Treatment of malignancies with ionizing radiation has saved countless lives in the past 50 years. However, a small percentage of patients treated with radiation for head and neck cancers will develop osteoradionecrosis (ORN) of the jaw. Patients treated with more than 6000 centigrays (cGy) of radiation have an approximately 9% incidence of developing mandibular osteoradionecrosis. A newer radiation technique called intensity-modulated radiation therapy (IMRT) has been reported to have a lower incidence of mandibular osteoradionecrosis. Some of these patients will develop exposed intraoral mandibular bone. Many of these patients will go on to heal spontaneously and without complications, but some will develop osteomyelitis and even fractures of the mandible leading to eventual soft tissue necrosis.

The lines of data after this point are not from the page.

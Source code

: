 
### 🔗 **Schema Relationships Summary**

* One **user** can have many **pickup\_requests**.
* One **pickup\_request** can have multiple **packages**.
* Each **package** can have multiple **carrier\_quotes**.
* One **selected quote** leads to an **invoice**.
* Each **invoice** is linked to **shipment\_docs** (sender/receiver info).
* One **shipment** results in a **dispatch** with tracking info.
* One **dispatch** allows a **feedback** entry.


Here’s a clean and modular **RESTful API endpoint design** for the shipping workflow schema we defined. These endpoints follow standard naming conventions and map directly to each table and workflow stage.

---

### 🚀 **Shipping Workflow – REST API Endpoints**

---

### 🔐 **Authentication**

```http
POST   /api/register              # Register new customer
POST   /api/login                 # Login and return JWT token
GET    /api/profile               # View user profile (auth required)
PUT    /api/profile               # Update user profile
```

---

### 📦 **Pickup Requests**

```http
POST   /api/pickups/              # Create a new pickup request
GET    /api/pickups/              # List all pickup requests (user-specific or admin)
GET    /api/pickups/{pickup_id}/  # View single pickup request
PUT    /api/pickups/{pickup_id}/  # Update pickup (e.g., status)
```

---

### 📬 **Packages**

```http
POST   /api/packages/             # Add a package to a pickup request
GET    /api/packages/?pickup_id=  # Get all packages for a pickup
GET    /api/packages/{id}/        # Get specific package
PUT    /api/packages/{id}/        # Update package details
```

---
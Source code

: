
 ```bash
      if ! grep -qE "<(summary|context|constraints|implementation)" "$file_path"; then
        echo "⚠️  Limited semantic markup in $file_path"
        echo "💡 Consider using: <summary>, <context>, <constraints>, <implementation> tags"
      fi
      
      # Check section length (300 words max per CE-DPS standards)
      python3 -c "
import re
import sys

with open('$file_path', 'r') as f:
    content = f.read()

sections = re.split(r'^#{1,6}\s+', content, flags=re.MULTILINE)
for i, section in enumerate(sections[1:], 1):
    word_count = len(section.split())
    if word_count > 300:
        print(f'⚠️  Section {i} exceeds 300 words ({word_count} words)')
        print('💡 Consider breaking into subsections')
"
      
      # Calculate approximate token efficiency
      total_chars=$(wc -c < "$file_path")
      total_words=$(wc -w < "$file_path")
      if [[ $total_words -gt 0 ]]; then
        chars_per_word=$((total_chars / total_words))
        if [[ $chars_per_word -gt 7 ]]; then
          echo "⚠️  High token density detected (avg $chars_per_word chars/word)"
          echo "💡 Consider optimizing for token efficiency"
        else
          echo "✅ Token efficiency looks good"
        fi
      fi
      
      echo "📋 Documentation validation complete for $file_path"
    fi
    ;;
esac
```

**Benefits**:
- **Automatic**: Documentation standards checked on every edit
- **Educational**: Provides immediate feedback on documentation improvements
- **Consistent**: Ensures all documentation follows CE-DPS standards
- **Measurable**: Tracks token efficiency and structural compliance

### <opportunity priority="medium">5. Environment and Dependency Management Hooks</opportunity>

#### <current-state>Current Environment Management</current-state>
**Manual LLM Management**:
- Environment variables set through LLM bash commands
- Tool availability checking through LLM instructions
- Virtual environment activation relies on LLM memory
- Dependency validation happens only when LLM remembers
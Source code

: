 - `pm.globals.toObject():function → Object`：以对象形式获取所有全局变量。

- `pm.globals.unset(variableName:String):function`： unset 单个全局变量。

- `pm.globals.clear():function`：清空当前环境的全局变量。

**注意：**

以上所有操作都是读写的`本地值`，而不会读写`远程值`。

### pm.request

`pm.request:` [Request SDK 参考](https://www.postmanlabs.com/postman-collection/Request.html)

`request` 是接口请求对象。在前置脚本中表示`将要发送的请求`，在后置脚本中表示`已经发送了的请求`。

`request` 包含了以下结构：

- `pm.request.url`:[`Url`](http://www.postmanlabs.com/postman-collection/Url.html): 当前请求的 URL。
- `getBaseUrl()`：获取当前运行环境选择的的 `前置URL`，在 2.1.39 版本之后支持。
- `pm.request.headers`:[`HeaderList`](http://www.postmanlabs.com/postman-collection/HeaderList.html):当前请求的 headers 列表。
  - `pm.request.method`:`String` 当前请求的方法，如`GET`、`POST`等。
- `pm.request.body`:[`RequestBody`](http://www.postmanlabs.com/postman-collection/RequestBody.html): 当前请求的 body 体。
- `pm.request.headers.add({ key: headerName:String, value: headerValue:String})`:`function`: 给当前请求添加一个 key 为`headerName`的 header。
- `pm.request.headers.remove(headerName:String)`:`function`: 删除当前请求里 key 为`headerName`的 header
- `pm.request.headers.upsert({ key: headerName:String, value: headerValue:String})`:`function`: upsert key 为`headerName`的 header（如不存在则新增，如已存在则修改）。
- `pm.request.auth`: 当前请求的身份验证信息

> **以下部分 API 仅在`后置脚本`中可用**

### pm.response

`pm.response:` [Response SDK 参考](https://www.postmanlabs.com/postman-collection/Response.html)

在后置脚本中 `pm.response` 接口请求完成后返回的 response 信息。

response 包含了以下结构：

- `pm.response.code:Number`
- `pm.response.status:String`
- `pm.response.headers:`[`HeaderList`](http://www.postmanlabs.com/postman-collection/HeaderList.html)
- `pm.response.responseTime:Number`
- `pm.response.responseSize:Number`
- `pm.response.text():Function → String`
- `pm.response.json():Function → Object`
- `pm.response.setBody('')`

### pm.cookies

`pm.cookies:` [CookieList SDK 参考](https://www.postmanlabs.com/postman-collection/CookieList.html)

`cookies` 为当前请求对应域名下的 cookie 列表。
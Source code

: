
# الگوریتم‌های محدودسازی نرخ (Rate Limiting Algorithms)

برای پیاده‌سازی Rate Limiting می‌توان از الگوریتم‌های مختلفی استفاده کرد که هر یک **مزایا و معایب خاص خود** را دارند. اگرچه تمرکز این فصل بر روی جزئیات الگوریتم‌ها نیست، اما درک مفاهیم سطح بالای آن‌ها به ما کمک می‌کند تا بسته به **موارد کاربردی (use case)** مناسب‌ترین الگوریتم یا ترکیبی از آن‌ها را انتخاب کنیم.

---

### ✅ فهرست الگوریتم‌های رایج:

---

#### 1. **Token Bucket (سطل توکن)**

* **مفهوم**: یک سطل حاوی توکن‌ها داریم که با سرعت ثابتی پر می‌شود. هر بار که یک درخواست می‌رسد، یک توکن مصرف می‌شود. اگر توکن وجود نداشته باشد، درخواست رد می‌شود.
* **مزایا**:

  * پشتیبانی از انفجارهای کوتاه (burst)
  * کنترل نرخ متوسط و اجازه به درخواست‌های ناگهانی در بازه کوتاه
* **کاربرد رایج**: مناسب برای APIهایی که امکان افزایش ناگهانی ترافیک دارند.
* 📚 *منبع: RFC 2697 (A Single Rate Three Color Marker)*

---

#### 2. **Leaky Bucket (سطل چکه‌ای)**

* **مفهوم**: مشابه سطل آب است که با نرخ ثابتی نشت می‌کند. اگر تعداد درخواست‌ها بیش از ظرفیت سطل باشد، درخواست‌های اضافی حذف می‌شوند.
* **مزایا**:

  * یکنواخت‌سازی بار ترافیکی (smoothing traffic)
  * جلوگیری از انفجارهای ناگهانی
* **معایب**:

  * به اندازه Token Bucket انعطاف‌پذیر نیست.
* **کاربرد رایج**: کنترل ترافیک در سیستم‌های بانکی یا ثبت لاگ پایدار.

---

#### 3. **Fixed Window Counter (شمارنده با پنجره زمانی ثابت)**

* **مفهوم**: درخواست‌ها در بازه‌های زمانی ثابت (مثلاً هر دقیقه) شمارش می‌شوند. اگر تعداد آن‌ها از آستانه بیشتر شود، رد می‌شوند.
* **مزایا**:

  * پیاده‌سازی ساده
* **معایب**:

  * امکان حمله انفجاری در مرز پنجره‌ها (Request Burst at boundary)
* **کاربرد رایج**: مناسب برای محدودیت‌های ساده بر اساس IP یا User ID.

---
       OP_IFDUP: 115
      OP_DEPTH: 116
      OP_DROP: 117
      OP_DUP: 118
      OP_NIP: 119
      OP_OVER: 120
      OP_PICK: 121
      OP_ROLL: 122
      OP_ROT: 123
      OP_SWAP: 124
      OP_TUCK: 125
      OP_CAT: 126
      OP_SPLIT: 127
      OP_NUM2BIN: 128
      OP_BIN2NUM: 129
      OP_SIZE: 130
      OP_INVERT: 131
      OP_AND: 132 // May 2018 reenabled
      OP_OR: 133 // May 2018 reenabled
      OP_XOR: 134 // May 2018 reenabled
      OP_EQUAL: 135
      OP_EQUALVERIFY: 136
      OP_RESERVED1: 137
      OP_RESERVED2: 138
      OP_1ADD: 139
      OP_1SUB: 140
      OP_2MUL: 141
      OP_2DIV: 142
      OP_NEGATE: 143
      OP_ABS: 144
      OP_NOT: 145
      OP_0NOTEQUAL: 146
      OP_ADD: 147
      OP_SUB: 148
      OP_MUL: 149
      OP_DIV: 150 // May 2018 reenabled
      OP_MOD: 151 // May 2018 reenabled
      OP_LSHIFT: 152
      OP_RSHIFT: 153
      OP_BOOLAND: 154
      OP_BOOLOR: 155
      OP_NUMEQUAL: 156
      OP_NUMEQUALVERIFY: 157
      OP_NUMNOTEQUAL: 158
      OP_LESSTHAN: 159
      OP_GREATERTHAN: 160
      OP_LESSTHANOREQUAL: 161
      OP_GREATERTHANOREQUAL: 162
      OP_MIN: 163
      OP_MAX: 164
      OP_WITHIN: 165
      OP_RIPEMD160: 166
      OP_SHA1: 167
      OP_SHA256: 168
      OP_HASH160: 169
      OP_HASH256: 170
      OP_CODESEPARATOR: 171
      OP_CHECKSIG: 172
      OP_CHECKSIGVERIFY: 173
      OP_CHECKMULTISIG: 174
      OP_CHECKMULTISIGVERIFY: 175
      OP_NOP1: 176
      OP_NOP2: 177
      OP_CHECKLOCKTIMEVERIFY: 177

Hyperbaric oxygen treatment has become a mainstay treatment for osteoradionecrosis. An interprofessional team consisting of oral maxillofacial surgeons, dentists, undersea and hyperbaric medicine specialists, infectious disease specialists, and radiation oncologists can optimize treatment for patients who develop osteoradionecrosis as a complication of radiation treatment. Hyperbaric treatments should be given adjunctively with surgical debridement and appropriate culture-directed antibiotic therapy to provide the most optimal outcome.